Der feinsinnige britische Koch Hugh Fearnley-Whittingstall, kurz HFW, geht sogar noch weiter. Er empfiehlt, die geschälten Bohnen in größere, mittlere und kleinere Exemplare zu sortieren. Beim Blanchieren beginnt er dann mit den großen, gibt die weiteren Größen im Minutenabstand mit in den Topf und lässt alles zusammen am Ende noch eine weitere Minute garen. Aber klar, nicht jeder hat Zeit und Nerven für so viel Achtsamkeit wie der Küchenintellektuelle HWF, der Philosophie in Oxford studierte und später mit River Cottage in Devon eine mit allen Bioweihen zertifizierte Modellfarm aufbaute.

Die Dicke Bohne lässt sich endlos kombinieren

Die Rezepte von HWF (zum Beispiel "Drei gute Dinge auf dem Teller" oder "Täglich vegetarisch") sind dann aber oft so schlicht wie überzeugend und angenehm praktikabel.

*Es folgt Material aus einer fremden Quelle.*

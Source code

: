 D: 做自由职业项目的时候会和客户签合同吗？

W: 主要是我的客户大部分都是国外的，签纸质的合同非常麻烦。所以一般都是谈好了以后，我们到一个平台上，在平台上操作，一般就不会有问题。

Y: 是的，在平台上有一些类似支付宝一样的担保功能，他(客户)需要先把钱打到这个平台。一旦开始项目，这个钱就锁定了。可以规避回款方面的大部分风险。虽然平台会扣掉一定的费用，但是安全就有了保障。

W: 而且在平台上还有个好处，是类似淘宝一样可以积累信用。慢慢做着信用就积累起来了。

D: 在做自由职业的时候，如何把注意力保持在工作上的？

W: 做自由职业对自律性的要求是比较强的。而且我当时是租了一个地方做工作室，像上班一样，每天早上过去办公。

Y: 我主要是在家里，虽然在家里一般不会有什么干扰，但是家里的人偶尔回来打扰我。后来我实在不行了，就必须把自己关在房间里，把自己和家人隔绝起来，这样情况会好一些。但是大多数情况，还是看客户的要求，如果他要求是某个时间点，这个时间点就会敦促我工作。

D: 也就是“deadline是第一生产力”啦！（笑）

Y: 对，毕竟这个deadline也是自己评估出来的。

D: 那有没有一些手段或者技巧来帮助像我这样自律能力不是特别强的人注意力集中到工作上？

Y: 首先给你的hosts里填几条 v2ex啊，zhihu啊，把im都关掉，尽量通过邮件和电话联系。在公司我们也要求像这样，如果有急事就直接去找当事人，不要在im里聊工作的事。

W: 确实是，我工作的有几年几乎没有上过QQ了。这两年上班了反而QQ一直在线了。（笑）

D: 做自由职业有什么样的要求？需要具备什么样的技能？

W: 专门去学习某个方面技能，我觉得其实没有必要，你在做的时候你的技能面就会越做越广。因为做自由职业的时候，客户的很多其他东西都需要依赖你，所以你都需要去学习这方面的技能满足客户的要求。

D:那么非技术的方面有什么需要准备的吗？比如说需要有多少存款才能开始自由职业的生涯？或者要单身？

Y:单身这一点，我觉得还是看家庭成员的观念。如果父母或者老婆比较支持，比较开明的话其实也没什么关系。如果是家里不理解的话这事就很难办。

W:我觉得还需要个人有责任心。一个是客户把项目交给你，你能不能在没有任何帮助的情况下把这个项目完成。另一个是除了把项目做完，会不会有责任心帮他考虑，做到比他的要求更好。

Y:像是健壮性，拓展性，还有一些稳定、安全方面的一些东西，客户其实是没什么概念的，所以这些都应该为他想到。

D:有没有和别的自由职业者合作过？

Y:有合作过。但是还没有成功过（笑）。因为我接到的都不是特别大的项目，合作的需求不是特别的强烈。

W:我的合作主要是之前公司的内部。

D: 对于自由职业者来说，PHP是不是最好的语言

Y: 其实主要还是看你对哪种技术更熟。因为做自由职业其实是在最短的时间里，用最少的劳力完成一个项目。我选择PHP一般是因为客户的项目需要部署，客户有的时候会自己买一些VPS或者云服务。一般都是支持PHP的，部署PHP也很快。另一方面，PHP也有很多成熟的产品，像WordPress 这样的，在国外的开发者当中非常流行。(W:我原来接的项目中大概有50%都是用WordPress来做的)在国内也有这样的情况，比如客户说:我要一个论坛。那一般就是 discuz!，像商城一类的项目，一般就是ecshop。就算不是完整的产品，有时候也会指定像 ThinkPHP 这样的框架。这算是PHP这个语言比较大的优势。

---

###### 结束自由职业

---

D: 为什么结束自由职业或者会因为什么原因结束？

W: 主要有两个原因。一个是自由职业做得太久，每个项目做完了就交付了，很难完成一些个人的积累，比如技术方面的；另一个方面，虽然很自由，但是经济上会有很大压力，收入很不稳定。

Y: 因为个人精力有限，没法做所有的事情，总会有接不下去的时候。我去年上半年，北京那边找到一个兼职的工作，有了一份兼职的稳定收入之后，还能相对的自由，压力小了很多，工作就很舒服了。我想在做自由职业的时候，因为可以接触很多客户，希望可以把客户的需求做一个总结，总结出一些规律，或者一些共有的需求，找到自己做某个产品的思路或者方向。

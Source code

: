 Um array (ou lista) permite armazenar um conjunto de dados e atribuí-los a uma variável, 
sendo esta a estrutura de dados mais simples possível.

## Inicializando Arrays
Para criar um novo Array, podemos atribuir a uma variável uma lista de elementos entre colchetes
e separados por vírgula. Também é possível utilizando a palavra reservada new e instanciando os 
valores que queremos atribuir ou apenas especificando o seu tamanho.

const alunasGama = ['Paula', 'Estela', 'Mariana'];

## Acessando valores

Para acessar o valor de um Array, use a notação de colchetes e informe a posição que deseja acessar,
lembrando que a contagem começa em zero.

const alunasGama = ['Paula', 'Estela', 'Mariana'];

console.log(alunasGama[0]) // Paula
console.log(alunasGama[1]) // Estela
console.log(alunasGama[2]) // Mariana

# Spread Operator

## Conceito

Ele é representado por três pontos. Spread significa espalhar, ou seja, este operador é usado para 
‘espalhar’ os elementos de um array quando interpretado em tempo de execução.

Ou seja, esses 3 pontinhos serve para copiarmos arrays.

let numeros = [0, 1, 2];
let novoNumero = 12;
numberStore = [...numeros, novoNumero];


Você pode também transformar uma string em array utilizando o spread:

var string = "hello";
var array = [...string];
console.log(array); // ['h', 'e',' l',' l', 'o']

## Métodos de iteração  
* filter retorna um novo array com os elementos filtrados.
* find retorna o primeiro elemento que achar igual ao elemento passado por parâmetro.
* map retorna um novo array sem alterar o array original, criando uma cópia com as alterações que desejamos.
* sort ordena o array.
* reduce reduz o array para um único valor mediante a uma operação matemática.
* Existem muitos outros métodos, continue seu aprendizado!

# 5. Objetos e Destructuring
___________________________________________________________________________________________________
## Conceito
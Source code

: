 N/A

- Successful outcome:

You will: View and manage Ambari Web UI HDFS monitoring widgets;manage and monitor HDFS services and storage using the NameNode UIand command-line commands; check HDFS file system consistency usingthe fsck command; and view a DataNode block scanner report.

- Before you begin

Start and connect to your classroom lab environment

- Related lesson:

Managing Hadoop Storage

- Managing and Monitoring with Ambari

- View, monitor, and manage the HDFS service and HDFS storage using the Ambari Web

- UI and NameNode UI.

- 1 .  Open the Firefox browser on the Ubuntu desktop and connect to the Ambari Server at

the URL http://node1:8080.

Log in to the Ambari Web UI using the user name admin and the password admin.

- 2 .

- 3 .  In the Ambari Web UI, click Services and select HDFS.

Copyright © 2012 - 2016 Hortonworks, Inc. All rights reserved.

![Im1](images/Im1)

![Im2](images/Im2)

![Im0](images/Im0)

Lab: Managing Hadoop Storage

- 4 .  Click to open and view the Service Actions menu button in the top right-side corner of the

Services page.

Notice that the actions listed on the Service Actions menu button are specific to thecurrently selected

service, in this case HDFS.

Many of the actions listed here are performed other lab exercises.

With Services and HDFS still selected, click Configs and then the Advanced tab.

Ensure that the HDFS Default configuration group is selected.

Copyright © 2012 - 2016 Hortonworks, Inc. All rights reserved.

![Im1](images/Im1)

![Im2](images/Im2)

Die blanchierten Bohnen zum Beispiel kombiniert er mit 1 bis 2 EL kross gebratenem Speck (er rät zu Pancetta) und ein paar gebratenen Frühlingszwiebel-Ringen, würzt alles mit etwas Zitronensaft, Salz und Pfeffer und serviert es auf (gebuttertem) Toast.

Ihren ganzen Frühsommercharme aber entfaltet die Dicke Bohne in Salaten, die sie - ob fleischlos oder nicht - mühelos zum Hauptgericht aufwertet. Wobei es ein Vorteil ist, dass sie sich nahezu endlos kombinieren lässt, ob mit Bulgur, Couscous, Blattsalaten, Graupen oder gebratenem Gemüse. Mit Joghurtdip oder Vinaigrette. Zeitgeistiger ausgedrückt handelt es sich also um perfektes Bowl Food. So lassen sich HWFs blanchierte Pancetta-Bohnen zum Beispiel auch gut mit gebratener Birne und ein paar lauwarmen Kartoffelwürfeln (festkochend) kombinieren. Fertig ist ein norddeutscher Klassiker als moderne Picknick-Variante.

Kartoffelwürfel sind ohnehin ein dankbarer Bohnenpartner (roh nur wenige Bohnen essen, da sie ungegart Phytohämagglutinin enthalten). Mit etwas klein geschnittenem Schafskäse, gerösteten Kernen (Sesam oder Sonnenblume) Feldsalat (oder Rucola) und Kresse wird ein großartiger Salat daraus, zu dem eine Vinaigrette mit scharfem Senf, Honig, mildem Weißweinessig, Walnussöl, Salz und Pfeffer passt. Sehr frisch macht sich etwas Abrieb von der Bio-Zitrone darin. Wer lieber gebratenen Lachs dazu mag, lässt den Schafskäse eben weg. Auch gebratene Pfifferlinge oder Avocadostreifen wären eine Überlegung wert.

So könnte man nahezu endlos weiterkombinieren. Wie gesagt, die Dicke Bohne ist unkompliziert. Was nicht bedeutet, sie sei nur etwas für Anspruchslose. Ab Herbst lässt sie sich übrigens - getrocknet und gewässert - sehr gut zu Eintöpfen weiterverarbeiten. Aber bis dahin dauert es ja zum Glück noch.